- _EXERCISE REQUIREMENTS_
Exactly the lines from the start of the entries through the line with "the major difference" are required in the output, with no pictures among them.

- _DATASET EXCERPTS_
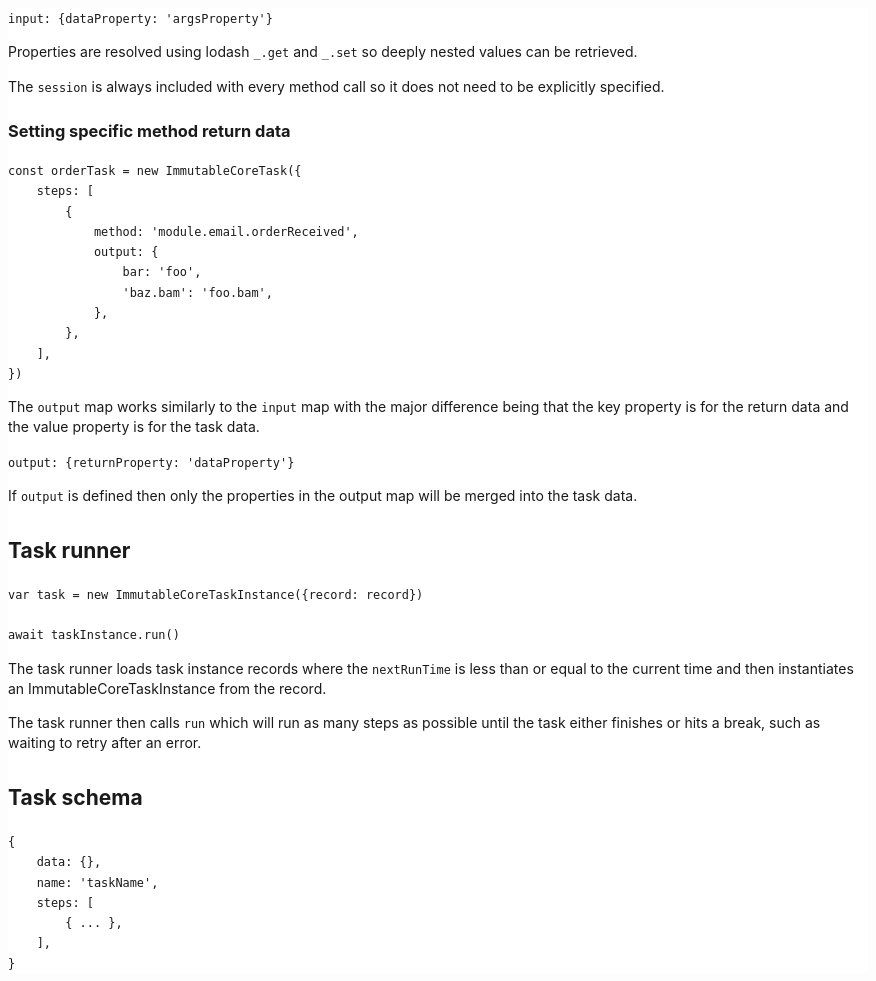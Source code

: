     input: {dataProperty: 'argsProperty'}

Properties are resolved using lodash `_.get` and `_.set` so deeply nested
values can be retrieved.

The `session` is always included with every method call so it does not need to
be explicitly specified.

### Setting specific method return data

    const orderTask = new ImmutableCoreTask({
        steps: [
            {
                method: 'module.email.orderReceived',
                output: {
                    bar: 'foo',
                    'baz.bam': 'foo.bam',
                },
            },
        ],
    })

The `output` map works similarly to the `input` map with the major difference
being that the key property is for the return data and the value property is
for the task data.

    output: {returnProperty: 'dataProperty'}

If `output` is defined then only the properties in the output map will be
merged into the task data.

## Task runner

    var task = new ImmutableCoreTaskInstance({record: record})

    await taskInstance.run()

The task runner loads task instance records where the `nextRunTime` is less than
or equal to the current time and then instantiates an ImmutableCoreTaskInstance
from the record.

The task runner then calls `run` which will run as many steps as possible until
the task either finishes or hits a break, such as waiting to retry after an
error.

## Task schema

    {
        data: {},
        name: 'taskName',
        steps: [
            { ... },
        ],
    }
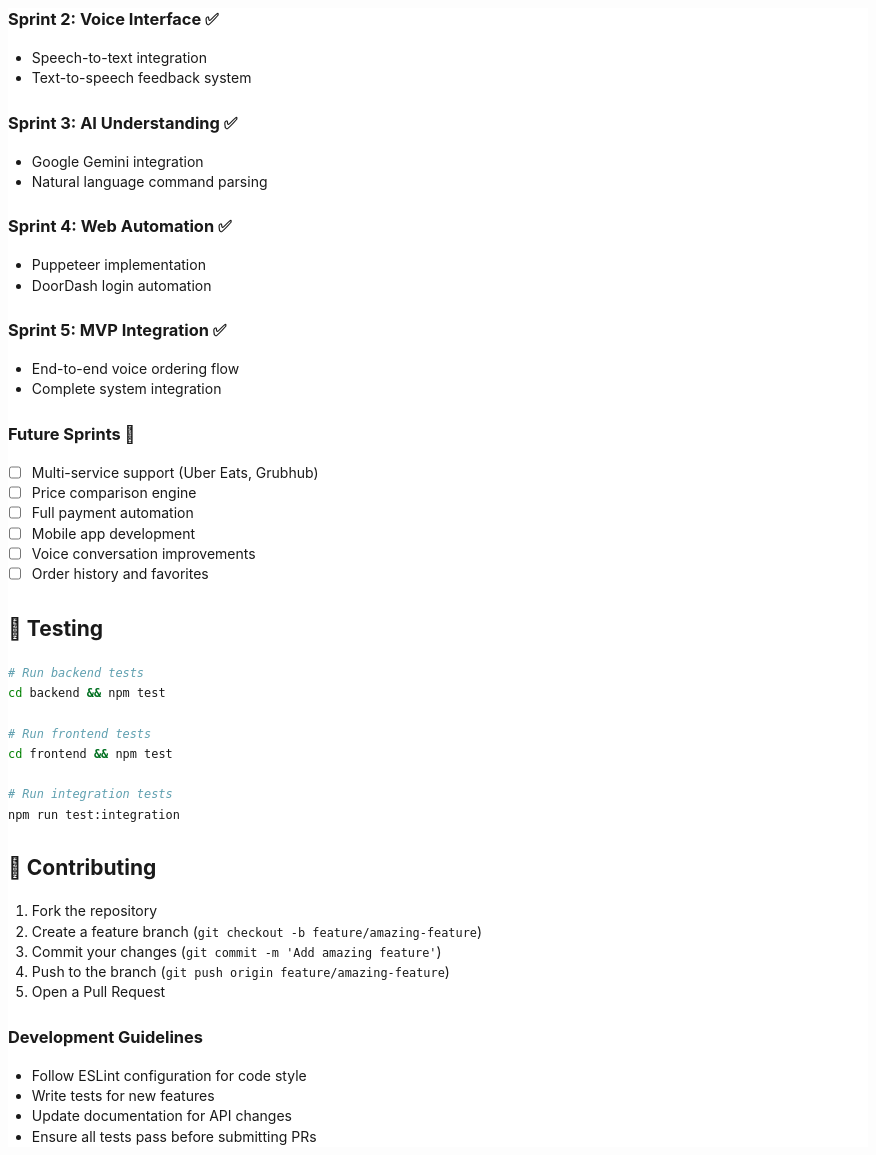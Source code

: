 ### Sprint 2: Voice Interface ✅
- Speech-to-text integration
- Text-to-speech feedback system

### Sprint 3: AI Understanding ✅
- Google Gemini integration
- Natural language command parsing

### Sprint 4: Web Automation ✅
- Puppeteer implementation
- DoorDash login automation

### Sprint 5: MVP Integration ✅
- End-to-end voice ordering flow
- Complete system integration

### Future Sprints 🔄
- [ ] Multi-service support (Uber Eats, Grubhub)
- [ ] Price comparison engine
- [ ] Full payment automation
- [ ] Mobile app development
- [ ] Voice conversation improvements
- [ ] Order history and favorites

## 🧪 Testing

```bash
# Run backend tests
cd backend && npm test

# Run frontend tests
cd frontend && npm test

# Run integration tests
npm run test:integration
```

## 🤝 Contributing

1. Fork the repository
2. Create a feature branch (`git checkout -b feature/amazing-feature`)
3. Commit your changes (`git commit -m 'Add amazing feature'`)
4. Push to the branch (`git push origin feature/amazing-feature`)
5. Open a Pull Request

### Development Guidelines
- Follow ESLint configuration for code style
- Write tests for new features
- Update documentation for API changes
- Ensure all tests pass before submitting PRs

- _WRITTEN RESPONSE_
Source code

:     input: {dataProperty: 'argsProperty'}

Properties are resolved using lodash `_.get` and `_.set` so deeply nested
values can be retrieved.

The `session` is always included with every method call so it does not need to
be explicitly specified.

### Setting specific method return data

    const orderTask = new ImmutableCoreTask({
        steps: [
            {
                method: 'module.email.orderReceived',
                output: {
                    bar: 'foo',
                    'baz.bam': 'foo.bam',
                },
            },
        ],
    })

The `output` map works similarly to the `input` map with the major difference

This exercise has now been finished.